[LISTED RECORDS Boundary: Start]

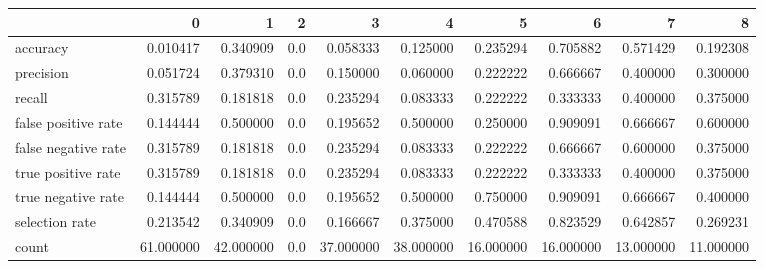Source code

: \begin{tabular}{lrrrrrrrrr}
\toprule
{} &          0 &          1 &    2 &          3 &          4 &          5 &          6 &          7 &          8 \\
\midrule
accuracy            &   0.010417 &   0.340909 &  0.0 &   0.058333 &   0.125000 &   0.235294 &   0.705882 &   0.571429 &   0.192308 \\
precision           &   0.051724 &   0.379310 &  0.0 &   0.150000 &   0.060000 &   0.222222 &   0.666667 &   0.400000 &   0.300000 \\
recall              &   0.315789 &   0.181818 &  0.0 &   0.235294 &   0.083333 &   0.222222 &   0.333333 &   0.400000 &   0.375000 \\
false positive rate &   0.144444 &   0.500000 &  0.0 &   0.195652 &   0.500000 &   0.250000 &   0.909091 &   0.666667 &   0.600000 \\
false negative rate &   0.315789 &   0.181818 &  0.0 &   0.235294 &   0.083333 &   0.222222 &   0.666667 &   0.600000 &   0.375000 \\
true positive rate  &   0.315789 &   0.181818 &  0.0 &   0.235294 &   0.083333 &   0.222222 &   0.333333 &   0.400000 &   0.375000 \\
true negative rate  &   0.144444 &   0.500000 &  0.0 &   0.195652 &   0.500000 &   0.750000 &   0.909091 &   0.666667 &   0.400000 \\
selection rate      &   0.213542 &   0.340909 &  0.0 &   0.166667 &   0.375000 &   0.470588 &   0.823529 &   0.642857 &   0.269231 \\
count               &  61.000000 &  42.000000 &  0.0 &  37.000000 &  38.000000 &  16.000000 &  16.000000 &  13.000000 &  11.000000 \\
\bottomrule
\end{tabular}
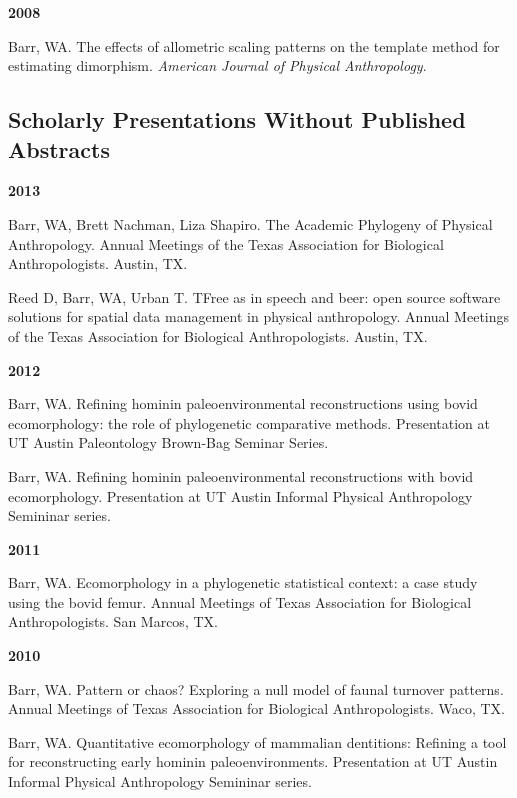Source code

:\documentclass{article}
\begin{document}
\begin{description*}
\item[] {\bfseries 2008}
\item[] Barr, WA. The effects of allometric scaling patterns on the template method for estimating dimorphism. \emph{American Journal of Physical Anthropology}.
\end{description*}
\subsection*{Scholarly Presentations Without Published Abstracts}

\begin{description*}
\item[] {\bfseries 2013}
\item[] Barr, WA, Brett Nachman, Liza Shapiro. The Academic Phylogeny of Physical Anthropology. Annual Meetings of the Texas Association for Biological Anthropologists. Austin, TX.

\item[] Reed D, Barr, WA, Urban T. TFree as in speech and beer: open source software solutions for spatial data management in physical anthropology. Annual Meetings of the Texas Association for Biological Anthropologists. Austin, TX.
\end{description*}
\begin{description*}
\item[] {\bfseries 2012}
\item[] Barr, WA. Refining hominin paleoenvironmental reconstructions using bovid ecomorphology: the role of phylogenetic comparative methods. Presentation at UT Austin Paleontology Brown-Bag Seminar Series.

\item[] Barr, WA. Refining hominin paleoenvironmental reconstructions with bovid ecomorphology. Presentation at UT Austin Informal Physical Anthropology Semininar series.
\end{description*}
\begin{description*}
\item[] {\bfseries 2011}
\item[] Barr, WA. Ecomorphology in a phylogenetic statistical context: a case study using the bovid femur. Annual Meetings of Texas Association for Biological Anthropologists. San Marcos, TX.
\end{description*}
\begin{description*}
\item[] {\bfseries 2010}
\item[] Barr, WA. Pattern or chaos? Exploring a null model of faunal turnover patterns. Annual Meetings of Texas Association for Biological Anthropologists. Waco, TX.

\item[] Barr, WA. Quantitative ecomorphology of mammalian dentitions: Refining a tool for reconstructing early hominin paleoenvironments. Presentation at UT Austin Informal Physical Anthropology Semininar series.
\end{description*}
\end{document}
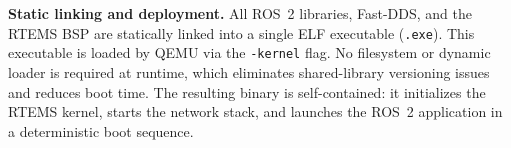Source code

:\textbf{Static linking and deployment.}
All ROS~2 libraries, Fast-DDS, and the RTEMS BSP are statically linked into a single ELF executable (\texttt{.exe}).
This executable is loaded by QEMU via the \texttt{-kernel} flag.
No filesystem or dynamic loader is required at runtime, which eliminates shared-library versioning issues and reduces boot time.
The resulting binary is self-contained: it initializes the RTEMS kernel, starts the network stack, and launches the ROS~2 application in a deterministic boot sequence.
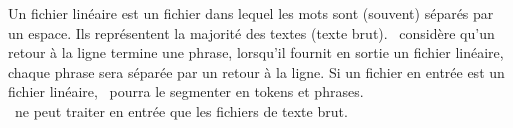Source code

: \documentclass[manual-fr.tex]{subfiles}
\begin{document}
Un fichier linéaire est un fichier dans lequel les mots sont (souvent) séparés par un espace. Ils représentent la majorité des textes (texte brut). \SEM\ considère qu'un retour à la ligne termine une phrase, lorsqu'il fournit en sortie un fichier linéaire, chaque phrase sera séparée par un retour à la ligne. Si un fichier en entrée est un fichier linéaire, \SEM\ pourra le segmenter en tokens et phrases.\\

\SEM\ ne peut traiter en entrée que les fichiers de texte brut.
\end{document}
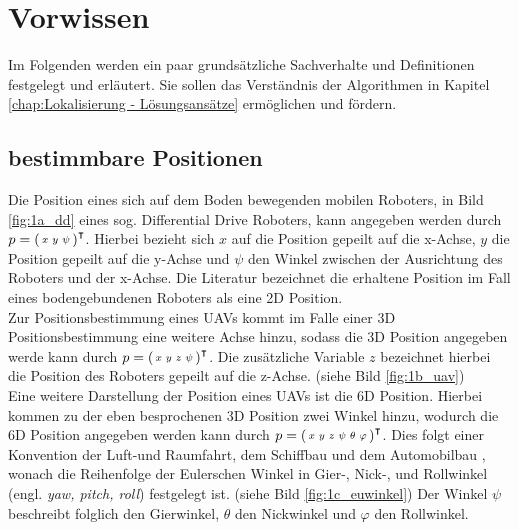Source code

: \clearpage
\chapter{\textbf{Vorwissen}}\label{chap:Vorwissen}
Im Folgenden werden ein paar grundsätzliche Sachverhalte und Definitionen festgelegt und erläutert. Sie sollen das Verständnis der Algorithmen in Kapitel \ref{chap:Lokalisierung - Lösungsansätze} ermöglichen und fördern. 


\section{bestimmbare Positionen}\label{sec:bestimmbare Positionen}
Die Position eines sich auf dem Boden bewegenden mobilen Roboters, in Bild \ref{fig:1a_dd}  eines sog. Differential Drive Roboters, kann angegeben werden durch 
$p=\mathbf{\begin{psmallmatrix}
x & y & \psi
\end{psmallmatrix}}^\intercal$.
Hierbei bezieht sich $x$ auf die Position gepeilt auf die x-Achse, $y$ die Position gepeilt auf die y-Achse und $\psi$  den Winkel zwischen der Ausrichtung des Roboters und der x-Achse. Die Literatur bezeichnet die erhaltene Position im Fall eines bodengebundenen Roboters als eine 2D Position.\\
Zur Positionsbestimmung eines UAVs kommt im Falle einer 3D Positionsbestimmung eine weitere Achse hinzu, sodass die 3D Position angegeben werde kann durch
$p=\mathbf{\begin{psmallmatrix}
x & y & z & \psi
\end{psmallmatrix}}^\intercal$.
Die zusätzliche Variable $z$ bezeichnet hierbei die Position des Roboters gepeilt auf die z-Achse. (siehe Bild \ref{fig:1b_uav})\\
Eine weitere Darstellung der Position eines UAVs ist die 6D Position. Hierbei kommen zu der eben besprochenen 3D Position zwei Winkel hinzu, wodurch die 6D Position angegeben werden kann durch
$p=\mathbf{\begin{psmallmatrix}
x & y & z & \psi & \theta & \varphi
\end{psmallmatrix}}^\intercal$.
Dies folgt einer Konvention der Luft-und Raumfahrt, dem Schiffbau und dem Automobilbau \cite{website:cosmos-indirekt}, wonach die Reihenfolge der Eulerschen Winkel in Gier-, Nick-, und Rollwinkel (engl. \textit{yaw, pitch, roll}) festgelegt ist. (siehe Bild \ref{fig:1c_euwinkel}) Der Winkel $\psi$ beschreibt folglich den Gierwinkel, $\theta$ den Nickwinkel und $\varphi$ den Rollwinkel.\\

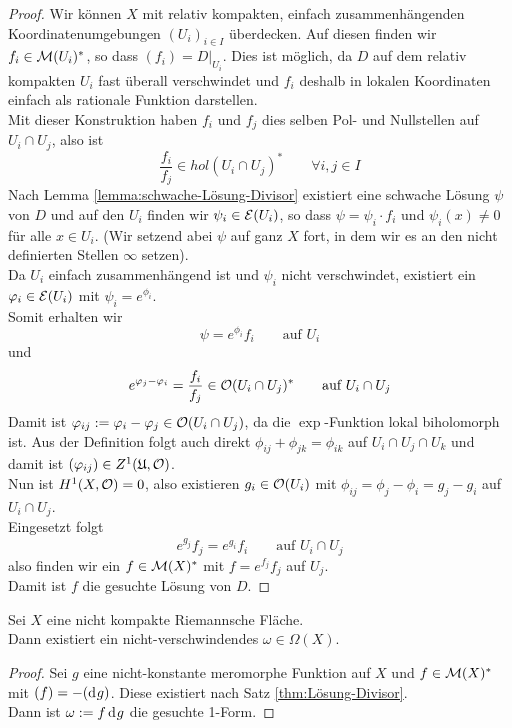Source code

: \begin{proof}
  Wir können $X$ mit relativ kompakten, einfach zusammenhängenden
  Koordinatenumgebungen $(U_i)_{i \in I}$ überdecken. Auf diesen
  finden wir $f_i \in \mathcal{M}(U_i)^\ast$, so dass $(f_i) =
  D|_{U_i}$. Dies ist möglich, da $D$ auf dem relativ kompakten $U_i$
  fast überall verschwindet und $f_i$ deshalb in lokalen Koordinaten
  einfach als rationale Funktion darstellen.\\
  Mit dieser Konstruktion haben $f_i$ und $f_j$ dies selben Pol- und
  Nullstellen auf $U_i \cap U_j$, also ist
  \[
  \frac{f_i}{f_j} \in hol(U_i \cap U_j)^\ast \qquad \forall i,j \in I
  \]
  Nach Lemma \ref{lemma:schwache-Lösung-Divisor} existiert eine
  schwache Lösung $\psi$ von $D$ und auf den $U_i$ finden wir $\psi_i
  \in \mathcal{E}(U_i)$, so dass $\psi = \psi_i \cdot f_i$ und $\psi_i(x)
  \neq 0$ für alle $x \in U_i$. (Wir setzend abei $\psi$ auf ganz $X$
  fort, in dem wir es an den nicht definierten Stellen $\infty$
  setzen). \\
  Da $U_i$ einfach zusammenhängend ist und $\psi_i$ nicht
  verschwindet, existiert ein $\varphi_i \in \mathcal{E}(U_i)$ mit $\psi_i =
  e^{\phi_i}$. \\
  Somit erhalten wir
  \[
  \psi = e^{\phi_i} f_i \qquad \text{auf } U_i
  \]
  und
  \[
  e^{\varphi_j - \varphi_i} = \frac{f_i}{f_j} \in \mathcal{O}(U_i \cap U_j)^\ast
  \qquad \text{auf } U_i \cap U_j
  \]
  Damit ist $\varphi_{ij} := \varphi_i - \varphi_j \in \mathcal{O}(U_i \cap U_j)$, da
  die $\exp$-Funktion lokal biholomorph ist. Aus der Definition folgt
  auch direkt $\phi_{ij} + \phi_{jk} = \phi_{ik}$ auf $U_i \cap U_j
  \cap U_k$ und damit ist $(\varphi_{ij}) \in Z^1(\mathfrak{U}, \mathcal{O})$. \\
  Nun ist $H^1(X, \mathcal{O}) = 0$, also existieren $g_i \in \mathcal{O}(U_i)$ mit
  $\phi_{ij} = \phi_j - \phi_i = g_j - g_i$ auf $U_i \cap U_j$. \\
  Eingesetzt folgt
  \[
  e^{g_j} f_j = e^{g_i} f_i \qquad \text{auf } U_i \cap U_j
  \]
  also finden wir ein $f \in \mathcal{M}(X)^\ast$ mit $f = e^{f_j} f_j$ auf
  $U_j$. \\
  Damit ist $f$ die gesuchte Lösung von $D$.
\end{proof}

\begin{cor}
  \label{cor:nicht-verschwindende-1-form}
  Sei $X$ eine nicht kompakte Riemannsche Fläche. \\
  Dann existiert ein nicht-verschwindendes $\omega \in \Omega(X)$.
\end{cor}

\begin{proof}
  Sei $g$ eine nicht-konstante meromorphe Funktion auf $X$ und $f \in
  \mathcal{M}(X)^\ast$ mit $(f) = -(\d[g])$. Diese existiert nach Satz
  \ref{thm:Lösung-Divisor}.\\
  Dann ist $\omega := f \d[g]$ die gesuchte 1-Form.
\end{proof}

[LISTED RECORDS Boundary: End]

WORK REQUIRED. Within the data, tally each line containing the string "label". Answer with the number by itself.

YOUR SOLUTION. 3